Holder undecided on staying on as Obama's attorney general

Eric Holder served in the Justice Department's No.2 position under President Bill Clinton before being appointed attorney general in 2009.

BALTIMORE, Maryland - Attorney General Eric Holder said on Thursday he has not decided whether to stay on as the chief U.S. law enforcement officer in President Barack Obama's second term.

Holder, speaking to law students at the University of Baltimore, said he still must speak with Obama and with his own family and ask himself, "Do I have some gas left in the tank?"

"That's something that I'm in the process now of trying to determine," he said.

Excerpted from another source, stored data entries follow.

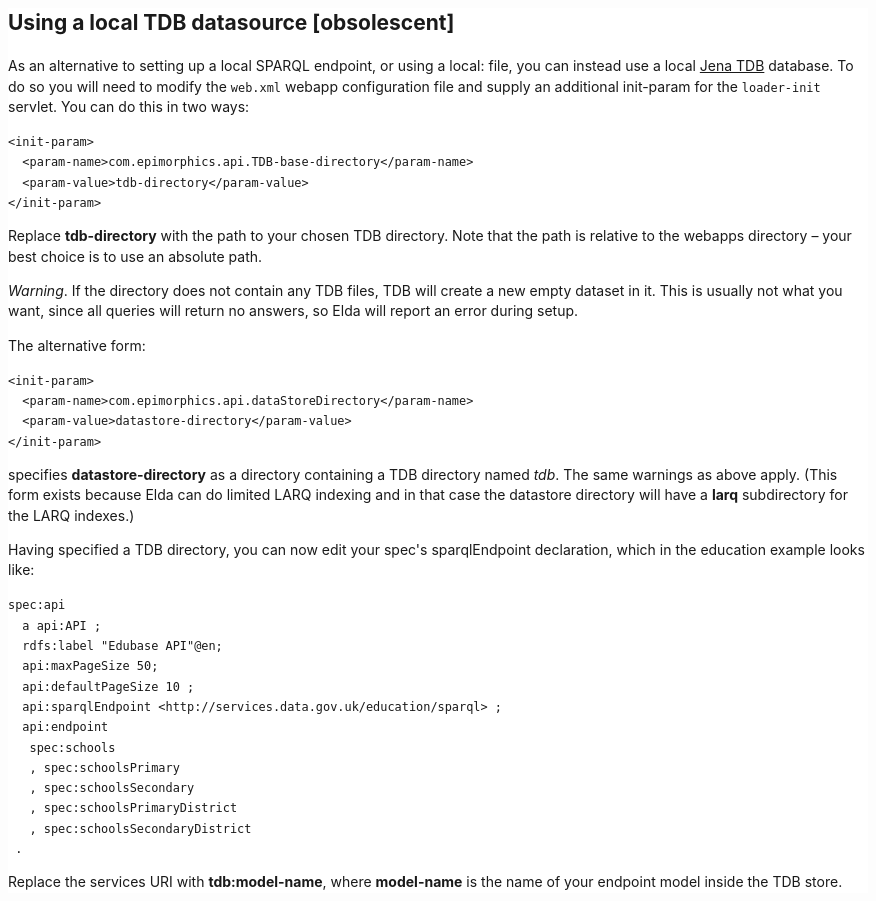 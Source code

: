 Using a local TDB datasource [obsolescent]
------------------------------------------

As an alternative to setting up a local SPARQL endpoint, or using a
local: file, you can instead use a local [Jena
TDB](http://openjena.org/wiki/TDB) database. To do so you will need to
modify the `web.xml` webapp configuration file and supply an additional
init-param for the `loader-init` servlet. You can do this in two ways:

    <init-param>
      <param-name>com.epimorphics.api.TDB-base-directory</param-name>
      <param-value>tdb-directory</param-value>
    </init-param>

Replace **tdb-directory** with the path to your chosen TDB directory.
Note that the path is relative to the webapps directory – your best
choice is to use an absolute path.

*Warning*. If the directory does not contain any TDB files, TDB will
create a new empty dataset in it. This is usually not what you want,
since all queries will return no answers, so Elda will report an error
during setup.

The alternative form:

    <init-param>
      <param-name>com.epimorphics.api.dataStoreDirectory</param-name>
      <param-value>datastore-directory</param-value>
    </init-param>

specifies **datastore-directory** as a directory containing a TDB
directory named *tdb*. The same warnings as above apply. (This form
exists because Elda can do limited LARQ indexing and in that case the
datastore directory will have a **larq** subdirectory for the LARQ
indexes.)

Having specified a TDB directory, you can now edit your spec's
sparqlEndpoint declaration, which in the education example looks like:

    spec:api
      a api:API ;
      rdfs:label "Edubase API"@en;
      api:maxPageSize 50;
      api:defaultPageSize 10 ;
      api:sparqlEndpoint <http://services.data.gov.uk/education/sparql> ;
      api:endpoint
       spec:schools
       , spec:schoolsPrimary
       , spec:schoolsSecondary
       , spec:schoolsPrimaryDistrict
       , spec:schoolsSecondaryDistrict
     .

Replace the services URI with **tdb:model-name**, where **model-name**
is the name of your endpoint model inside the TDB store.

Several other Obama Cabinet members, including Treasury Secretary Timothy Geithner, are also weighing whether the start of Obama's second term in January is the right time to leave the administration. Secretary of State Hillary Clinton has said she intends to leave.

Holder served in the Justice Department's No. 2 position under President Bill Clinton, and Obama appointed him attorney general in 2009.

It is rare for an attorney general to serve more than four years, and Republicans have already tried to oust Holder after a botched operation called "Fast and Furious" that targeted gun trafficking along the United States-Mexico border.

But there is no obvious rush for Holder to leave. Democrats in the U.S. House of Representatives said a congressional inquiry into Fast and Furious was political, and the Justice Department's inspector general cleared Holder of any wrongdoing.